Deutsches Museum in Bonn steht vor dem Aus

Auch dieser Messwagen gehört im Deutschen Museum zu den Ausstellungsstücken. FOTO: SCHMELZEISEN

Auch dieser Messwagen gehört im Deutschen Museum zu den Ausstellungsstücken.

BONN. "Diese Entscheidung des Stadtrates bedeutet wohl das Aus für die Dependance des Deutschen Museums", sagte gestern Professor Wolfgang M. Heckl, Generaldirektor des Deutschen Museums in München.

Der Rat hat am Donnerstagabend beschlossen, den Zuschuss zu kürzen und den Mietvertrag im Wissenschaftszentrum an der Ahrstraße zu kündigen. Damit lehnte er den Vorschlag aus dem Bürgerbeteiligungsverfahren "Bonn packt's an" ab, in dem der Erhalt des Museums gefordert wurde. Die Kürzungen werden ab 2017 wirksam, bezogen auf die Personal- und Betriebskosten ab 2019. Insgesamt rechnet die Stadt Bonn mit einer Ersparnis von 715.000 Euro.

Was mit den drei fest angestellten Museumsmitarbeitern geschieht, deren Gehälter - vertraglich so zwischen Bonn und Deutschem Museum München geregelt - von der Stadt bezahlt werden, gibt es wohl noch kein Ergebnis. "Über den Einsatz der fest angestellten Mitarbeiter über das Jahr 2017 hinaus werden die Vertragspartner noch reden müssen", hieß es gestern auf Anfrage von der Stadt Bonn. Aus Sicht des Deutschen Museums muss die Stadt weiterhin für die drei festen Personalstellen aufkommen.

"Das Herzstück des Bonner Wissenschaftsstandortes, dessen Mission die Vermittlung zeitgenössischer und zukunftsgewandter Forschung und Technik für alle ist, vor allem für Kinder und Jugendliche, wird trotz seiner großartigen Erfolge eingestampft", sagt Museumsleiterin Andrea Niehaus bedauernd.

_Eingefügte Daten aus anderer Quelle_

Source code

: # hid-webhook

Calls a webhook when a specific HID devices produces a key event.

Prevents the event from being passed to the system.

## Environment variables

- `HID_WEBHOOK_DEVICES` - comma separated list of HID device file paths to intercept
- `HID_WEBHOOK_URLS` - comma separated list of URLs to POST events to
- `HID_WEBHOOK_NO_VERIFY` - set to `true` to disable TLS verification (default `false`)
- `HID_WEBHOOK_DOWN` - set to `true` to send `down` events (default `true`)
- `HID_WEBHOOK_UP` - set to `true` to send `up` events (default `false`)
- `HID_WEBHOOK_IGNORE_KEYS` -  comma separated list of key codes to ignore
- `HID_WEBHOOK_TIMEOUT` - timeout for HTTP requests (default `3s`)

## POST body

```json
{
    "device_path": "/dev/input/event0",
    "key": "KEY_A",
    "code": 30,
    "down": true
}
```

Heckl appelliert trotz des Ratsbeschlusses weiterhin an die Verantwortlichen: "Wir stehen zu unserem Standort Bonn und suchen weiterhin den Dialog mit der Stadt. Lassen Sie uns gemeinsam überlegen, wie wir das Museum über das Jahr 2017 hinaus erhalten können."

Der Zuschuss der Stadt macht rund 70 Prozent des Gesamtetats aus. 30 Prozent holt das Museum jedes Jahr selbst über Drittmittel rein. "Wenn keine anderen Geldgeber für die Grundfinanzierung gefunden werden, räumt das Museum ab 2017 seine Exponate aus den Untergeschossen des Wissenschaftszentrums aus und nimmt alles mit nach München", so Niehaus. "Auch die Objekte aus der Wissenschaftsregion Bonn, zum Beispiel der beiden Nobelpreisträger Wolfgang Paul und Reinhard Selten, würden Bonn verlassen."

Nach GA-Informationen hat es innerhalb der Jamaika-Koalition engagierte Diskussionen über den Beschluss gegeben. Letztlich konnten sich die Befürworter, für die das Deutsche Museum ein wichtiger Baustein des Wissenschaftsstandorts Bonn ist, nicht durchsetzen. "Besonders bedaure ich, dass unsere mehrfach ausgezeichnete Bildungsarbeit für Bonn und die Region wegfallen wird, gerade auch für Kinder und Jugendliche aus einem sozial schwächeren Umfeld und mit Förderbedarf", so Niehaus.